* _Task objective_: The records should be copied out again with no alteration.

* _Working data_:
-*-*-

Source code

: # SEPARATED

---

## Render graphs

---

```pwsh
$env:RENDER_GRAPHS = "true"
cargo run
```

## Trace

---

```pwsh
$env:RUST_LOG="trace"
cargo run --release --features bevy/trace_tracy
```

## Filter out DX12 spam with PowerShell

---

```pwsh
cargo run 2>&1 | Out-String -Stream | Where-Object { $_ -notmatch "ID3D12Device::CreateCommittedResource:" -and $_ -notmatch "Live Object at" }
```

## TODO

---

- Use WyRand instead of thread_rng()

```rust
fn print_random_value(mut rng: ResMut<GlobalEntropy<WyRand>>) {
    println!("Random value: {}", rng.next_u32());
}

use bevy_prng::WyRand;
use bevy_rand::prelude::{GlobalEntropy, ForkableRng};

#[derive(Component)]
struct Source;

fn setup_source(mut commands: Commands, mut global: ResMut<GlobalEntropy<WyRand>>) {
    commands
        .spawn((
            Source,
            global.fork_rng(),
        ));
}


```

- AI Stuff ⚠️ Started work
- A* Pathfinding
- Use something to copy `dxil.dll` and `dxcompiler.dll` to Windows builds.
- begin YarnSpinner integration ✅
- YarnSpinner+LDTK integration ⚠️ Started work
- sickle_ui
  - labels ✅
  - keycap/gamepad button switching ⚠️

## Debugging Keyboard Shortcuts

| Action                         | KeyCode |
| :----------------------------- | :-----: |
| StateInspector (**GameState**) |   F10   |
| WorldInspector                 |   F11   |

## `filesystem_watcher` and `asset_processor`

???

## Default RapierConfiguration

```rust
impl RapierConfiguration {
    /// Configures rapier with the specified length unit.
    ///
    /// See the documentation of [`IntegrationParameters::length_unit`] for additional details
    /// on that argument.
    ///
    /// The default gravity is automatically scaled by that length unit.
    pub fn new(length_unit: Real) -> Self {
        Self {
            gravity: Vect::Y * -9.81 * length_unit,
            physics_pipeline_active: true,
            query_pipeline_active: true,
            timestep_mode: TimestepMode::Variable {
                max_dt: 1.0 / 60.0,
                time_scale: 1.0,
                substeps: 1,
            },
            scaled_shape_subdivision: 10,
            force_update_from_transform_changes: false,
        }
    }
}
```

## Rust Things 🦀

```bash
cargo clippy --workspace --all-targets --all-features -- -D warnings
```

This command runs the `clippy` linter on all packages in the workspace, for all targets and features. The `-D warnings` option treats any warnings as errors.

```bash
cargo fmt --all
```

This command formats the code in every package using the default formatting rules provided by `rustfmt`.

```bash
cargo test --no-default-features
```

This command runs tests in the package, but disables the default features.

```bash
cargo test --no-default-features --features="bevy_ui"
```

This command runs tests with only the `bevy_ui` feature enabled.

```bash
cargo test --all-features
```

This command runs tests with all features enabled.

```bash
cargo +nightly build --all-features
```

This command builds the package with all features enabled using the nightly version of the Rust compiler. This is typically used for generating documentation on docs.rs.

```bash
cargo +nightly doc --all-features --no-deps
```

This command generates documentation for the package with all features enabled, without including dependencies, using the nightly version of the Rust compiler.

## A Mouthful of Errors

-*-*-

* _Your solution_:
Source code

: # SEPARATED

---

## Render graphs

---

```pwsh
$env:RENDER_GRAPHS = "true"
cargo run
```

## Trace

---

```pwsh
$env:RUST_LOG="trace"
cargo run --release --features bevy/trace_tracy
```

## Filter out DX12 spam with PowerShell

---

```pwsh
cargo run 2>&1 | Out-String -Stream | Where-Object { $_ -notmatch "ID3D12Device::CreateCommittedResource:" -and $_ -notmatch "Live Object at" }
```

## TODO

---

- Use WyRand instead of thread_rng()

```rust
fn print_random_value(mut rng: ResMut<GlobalEntropy<WyRand>>) {
    println!("Random value: {}", rng.next_u32());
}

use bevy_prng::WyRand;
use bevy_rand::prelude::{GlobalEntropy, ForkableRng};

#[derive(Component)]
struct Source;

fn setup_source(mut commands: Commands, mut global: ResMut<GlobalEntropy<WyRand>>) {
    commands
        .spawn((
            Source,
            global.fork_rng(),
        ));
}


```

- AI Stuff ⚠️ Started work
- A* Pathfinding
- Use something to copy `dxil.dll` and `dxcompiler.dll` to Windows builds.
- begin YarnSpinner integration ✅
- YarnSpinner+LDTK integration ⚠️ Started work
- sickle_ui
  - labels ✅
  - keycap/gamepad button switching ⚠️

## Debugging Keyboard Shortcuts

| Action                         | KeyCode |
| :----------------------------- | :-----: |
| StateInspector (**GameState**) |   F10   |
| WorldInspector                 |   F11   |

## `filesystem_watcher` and `asset_processor`

???

## Default RapierConfiguration

```rust
impl RapierConfiguration {
    /// Configures rapier with the specified length unit.
    ///
    /// See the documentation of [`IntegrationParameters::length_unit`] for additional details
    /// on that argument.
    ///
    /// The default gravity is automatically scaled by that length unit.
    pub fn new(length_unit: Real) -> Self {
        Self {
            gravity: Vect::Y * -9.81 * length_unit,
            physics_pipeline_active: true,
            query_pipeline_active: true,
            timestep_mode: TimestepMode::Variable {
                max_dt: 1.0 / 60.0,
                time_scale: 1.0,
                substeps: 1,
            },
            scaled_shape_subdivision: 10,
            force_update_from_transform_changes: false,
        }
    }
}
```

## Rust Things 🦀

```bash
cargo clippy --workspace --all-targets --all-features -- -D warnings
```

This command runs the `clippy` linter on all packages in the workspace, for all targets and features. The `-D warnings` option treats any warnings as errors.

```bash
cargo fmt --all
```

This command formats the code in every package using the default formatting rules provided by `rustfmt`.

```bash
cargo test --no-default-features
```

This command runs tests in the package, but disables the default features.

```bash
cargo test --no-default-features --features="bevy_ui"
```

This command runs tests with only the `bevy_ui` feature enabled.

```bash
cargo test --all-features
```

This command runs tests with all features enabled.

```bash
cargo +nightly build --all-features
```

This command builds the package with all features enabled using the nightly version of the Rust compiler. This is typically used for generating documentation on docs.rs.

```bash
cargo +nightly doc --all-features --no-deps
```

This command generates documentation for the package with all features enabled, without including dependencies, using the nightly version of the Rust compiler.

## A Mouthful of Errors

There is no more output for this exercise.